#### https://stackoverflow.com/questions/4598572/facebook-api-how-to-get-count-of-group-members?noredirect=1&lq=1

## Major Challenges:
  -No way to query for a simple COUNT of total group members. Have to keep querying until you run out.
  
  -No guarantee on true randomness of query results, which breaks capture-recapture. Have to do an in-memory/streaming sample.
  
  -Don't know how to reliably generate a Facebook User Access Token that lasts forever. Have to go through API Explorer.


## Initialization/Constants:

  -Obtain a new API key each time from: https://developers.facebook.com/tools/explorer/145634995501895/?method=GET&path=227570797388782%2Fmembers%2F&version=v2.10 Use the "Get Token" button in the top right.

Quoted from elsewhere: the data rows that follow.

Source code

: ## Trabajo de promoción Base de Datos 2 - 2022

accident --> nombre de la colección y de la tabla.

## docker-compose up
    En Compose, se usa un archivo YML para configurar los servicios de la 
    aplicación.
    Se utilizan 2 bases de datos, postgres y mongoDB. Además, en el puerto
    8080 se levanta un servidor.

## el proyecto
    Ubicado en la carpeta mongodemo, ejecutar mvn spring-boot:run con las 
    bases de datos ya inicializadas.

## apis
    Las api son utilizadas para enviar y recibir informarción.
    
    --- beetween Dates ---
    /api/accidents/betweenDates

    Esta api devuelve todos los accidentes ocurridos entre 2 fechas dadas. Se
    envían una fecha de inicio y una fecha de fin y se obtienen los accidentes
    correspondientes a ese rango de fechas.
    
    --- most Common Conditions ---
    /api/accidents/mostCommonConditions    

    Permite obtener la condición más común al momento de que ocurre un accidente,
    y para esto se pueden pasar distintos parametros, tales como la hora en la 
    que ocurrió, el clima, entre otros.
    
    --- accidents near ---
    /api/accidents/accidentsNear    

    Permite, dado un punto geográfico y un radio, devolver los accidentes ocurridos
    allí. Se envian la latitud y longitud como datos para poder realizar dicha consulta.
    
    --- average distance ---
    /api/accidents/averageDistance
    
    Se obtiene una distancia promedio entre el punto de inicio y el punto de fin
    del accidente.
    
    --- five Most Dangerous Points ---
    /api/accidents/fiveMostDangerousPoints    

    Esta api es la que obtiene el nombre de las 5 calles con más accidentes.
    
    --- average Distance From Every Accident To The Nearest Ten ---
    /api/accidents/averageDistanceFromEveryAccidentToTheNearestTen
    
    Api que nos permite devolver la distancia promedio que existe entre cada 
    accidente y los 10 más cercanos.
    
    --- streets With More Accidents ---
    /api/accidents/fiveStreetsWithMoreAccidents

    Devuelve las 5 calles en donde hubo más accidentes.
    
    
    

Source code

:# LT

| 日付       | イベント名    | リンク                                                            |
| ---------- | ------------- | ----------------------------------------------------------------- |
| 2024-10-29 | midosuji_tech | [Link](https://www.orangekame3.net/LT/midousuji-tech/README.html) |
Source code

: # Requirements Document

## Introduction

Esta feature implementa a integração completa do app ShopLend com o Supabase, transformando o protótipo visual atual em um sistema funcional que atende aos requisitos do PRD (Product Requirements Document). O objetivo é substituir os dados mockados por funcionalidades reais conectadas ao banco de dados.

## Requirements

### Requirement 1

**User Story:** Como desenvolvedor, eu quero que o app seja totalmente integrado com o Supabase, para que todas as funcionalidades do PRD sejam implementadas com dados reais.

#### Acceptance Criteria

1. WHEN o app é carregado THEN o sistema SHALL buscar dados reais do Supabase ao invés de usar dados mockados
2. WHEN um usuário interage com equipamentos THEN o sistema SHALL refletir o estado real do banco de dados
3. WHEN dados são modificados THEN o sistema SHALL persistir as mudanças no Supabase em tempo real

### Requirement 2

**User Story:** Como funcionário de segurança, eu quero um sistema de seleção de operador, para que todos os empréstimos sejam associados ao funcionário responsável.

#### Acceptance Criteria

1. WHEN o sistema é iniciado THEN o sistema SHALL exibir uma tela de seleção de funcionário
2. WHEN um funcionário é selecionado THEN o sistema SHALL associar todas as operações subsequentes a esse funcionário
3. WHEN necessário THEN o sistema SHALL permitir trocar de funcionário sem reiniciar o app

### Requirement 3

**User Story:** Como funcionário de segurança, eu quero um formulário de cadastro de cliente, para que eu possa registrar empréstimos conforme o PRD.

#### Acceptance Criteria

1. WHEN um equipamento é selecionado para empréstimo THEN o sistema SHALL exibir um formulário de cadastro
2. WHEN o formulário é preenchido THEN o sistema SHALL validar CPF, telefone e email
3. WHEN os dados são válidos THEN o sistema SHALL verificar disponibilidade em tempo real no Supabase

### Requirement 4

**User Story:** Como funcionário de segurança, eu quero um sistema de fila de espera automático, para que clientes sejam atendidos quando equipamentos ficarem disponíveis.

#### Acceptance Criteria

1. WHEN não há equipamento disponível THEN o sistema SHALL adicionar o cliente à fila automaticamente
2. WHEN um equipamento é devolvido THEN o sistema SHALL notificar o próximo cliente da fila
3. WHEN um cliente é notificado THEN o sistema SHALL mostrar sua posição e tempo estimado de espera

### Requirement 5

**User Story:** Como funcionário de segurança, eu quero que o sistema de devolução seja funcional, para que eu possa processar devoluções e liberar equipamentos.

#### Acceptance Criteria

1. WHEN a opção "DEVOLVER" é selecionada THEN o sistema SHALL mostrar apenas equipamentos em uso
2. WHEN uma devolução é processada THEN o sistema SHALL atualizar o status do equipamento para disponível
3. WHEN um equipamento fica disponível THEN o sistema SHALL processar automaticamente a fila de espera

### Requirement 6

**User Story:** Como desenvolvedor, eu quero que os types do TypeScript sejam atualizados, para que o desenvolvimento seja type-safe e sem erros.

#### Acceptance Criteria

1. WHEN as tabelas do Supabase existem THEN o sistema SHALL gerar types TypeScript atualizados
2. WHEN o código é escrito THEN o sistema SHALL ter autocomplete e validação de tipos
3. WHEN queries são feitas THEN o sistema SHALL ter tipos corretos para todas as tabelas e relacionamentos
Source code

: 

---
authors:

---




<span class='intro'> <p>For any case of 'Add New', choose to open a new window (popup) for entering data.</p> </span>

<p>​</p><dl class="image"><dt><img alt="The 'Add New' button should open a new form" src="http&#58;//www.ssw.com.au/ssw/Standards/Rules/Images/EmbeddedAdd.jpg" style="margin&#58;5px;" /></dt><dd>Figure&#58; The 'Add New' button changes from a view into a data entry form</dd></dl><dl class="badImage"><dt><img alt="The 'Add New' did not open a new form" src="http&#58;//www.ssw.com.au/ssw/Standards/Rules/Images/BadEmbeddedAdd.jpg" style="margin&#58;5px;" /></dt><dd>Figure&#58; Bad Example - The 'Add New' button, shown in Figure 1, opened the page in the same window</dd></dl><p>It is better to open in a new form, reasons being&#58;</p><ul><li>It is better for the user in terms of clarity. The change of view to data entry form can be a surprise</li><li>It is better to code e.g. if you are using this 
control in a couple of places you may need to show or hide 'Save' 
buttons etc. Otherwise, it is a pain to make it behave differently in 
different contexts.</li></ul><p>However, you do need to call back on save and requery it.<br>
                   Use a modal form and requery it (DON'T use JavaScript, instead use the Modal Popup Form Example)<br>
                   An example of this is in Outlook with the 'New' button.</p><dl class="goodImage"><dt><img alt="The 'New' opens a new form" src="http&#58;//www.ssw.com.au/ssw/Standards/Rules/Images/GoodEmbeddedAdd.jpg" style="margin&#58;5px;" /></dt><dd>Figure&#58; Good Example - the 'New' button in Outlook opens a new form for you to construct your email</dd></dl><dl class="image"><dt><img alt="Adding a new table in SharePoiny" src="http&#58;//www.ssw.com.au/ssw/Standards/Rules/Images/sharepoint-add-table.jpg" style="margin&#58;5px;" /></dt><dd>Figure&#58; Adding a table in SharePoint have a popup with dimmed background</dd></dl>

Not sure how to prompt it from python code.

## Todo:

  -Implement more complex mark and recapture techniques
  
  -Clean up code -- split into more functions
  
  -Incorporate Panos' propensity model

In [1]:
import pandas as pd
import json
import requests 
import random

In [2]:
access_token = r"EAACEdEose0cBAI0lGIGLj2ffd6XIXIu7WZAG7uANnv34XAmD7YUAUENaVkOIZB4Fza4LZBdlz8dSsmMvVYeqsdzcDOaeIyAC7B8e0u9SxXFtASTZB9j8Ah9ivYZAOJiK6l9ObrzKT5gYF3ZCDZC6crDdqUDzim4Ef1iPD6ZAgfRnjEW1gPZBVOHvzjAonZCKNqJZC8ZD"
group_id = "227570797388782"  #Look this up from Facebook Group meta tags

In [3]:
def reservoir_sampler(data, num_samples, current_list = [], samples_seen = 0):
    '''
    This is a streaming sampling algorithm...
    Returns list of current state of samples, plus the number of elements it has seen so far.
    '''
    if samples_seen < num_samples:
        current_list.append(data)
    elif samples_seen >= num_samples and random.random() < (num_samples / float(samples_seen + 1)):
        #to guarantee that every data point has an equal chance of ending up in the current_list
        replace = random.randint(0,len(current_list)-1)
        current_list[replace] = data
    return current_list, samples_seen + 1

#if we haven't seen a sufficient number of samples yet, keep collecting -- if we have seen enough samples, 
#if the random sample is sufficiently low, we replace something in our current list with the new data,
#every new data point has an equal chance of ending up in our list

In [None]:
#observe activity from a certain period of time
#group 1 and two are based 
#bias to people discussing in the channel..compensate for different levels of activity
#lifetime --> what is the time difference between groups ...how does it change when activit periods move farther away

In [None]:
join groups and find new groups to get

In [4]:
def mark_from_group(num_to_mark, group_id, access_token, get_all_group_members = False, api_limit = 1500):
    '''
    Inputs:
        -num_to_mark: Number of samples to mark from group
        -group_id: Facebook Group ID
        -access_token: Facebook access Token
        -get_all_group_members: Boolean flag for whether or not to keep pulling for all group members
        -api_limit: Number of samples to pull each time. CANNOT set more than 2000, 1500 to be safe. 
    
    Outputs:
        -Set() of "num_to_mark" samples -- contains IDs of members marked.
        -Total number of members of group
    '''
    base_url = r"https://graph.facebook.com/"
    request_url = base_url + r"v2.10/" + group_id + r"/members"
    parameters = { "access_token" : access_token, "limit" : api_limit }  #Max limit is about 2000 before it fails
#making the call from Facebook
    r = requests.get(request_url, params = parameters)
    
    #print(r.url)
    payload = r.json() #data I will get back out
    next_url = payload['paging'].get('next') 
    #if 'next' key exists, then they will give new url for next chunk of people
    #if the next_url field exits, it means there are more members in group
    data = payload.get('data') #returns none if it doesn't exist
    
    marked_samples = []
    num_seen = 0
    for person in data:
        marked_samples, num_seen = reservoir_sampler(person['id'], num_to_mark, marked_samples, num_seen) 
        #all we care about is ID, right?
        #only first 1500 people
    
    if get_all_group_members:
        while(next_url is not None):  #can be dangerous, code might run for a very long time!!
            r = requests.get(next_url)
            payload = r.json()
            data = payload.get('data')
            next_url = payload['paging'].get('next') #reasigned so that it can account for every group member

            for person in data:
                marked_samples, num_seen = reservoir_sampler(person['id'], num_to_mark, marked_samples, num_seen)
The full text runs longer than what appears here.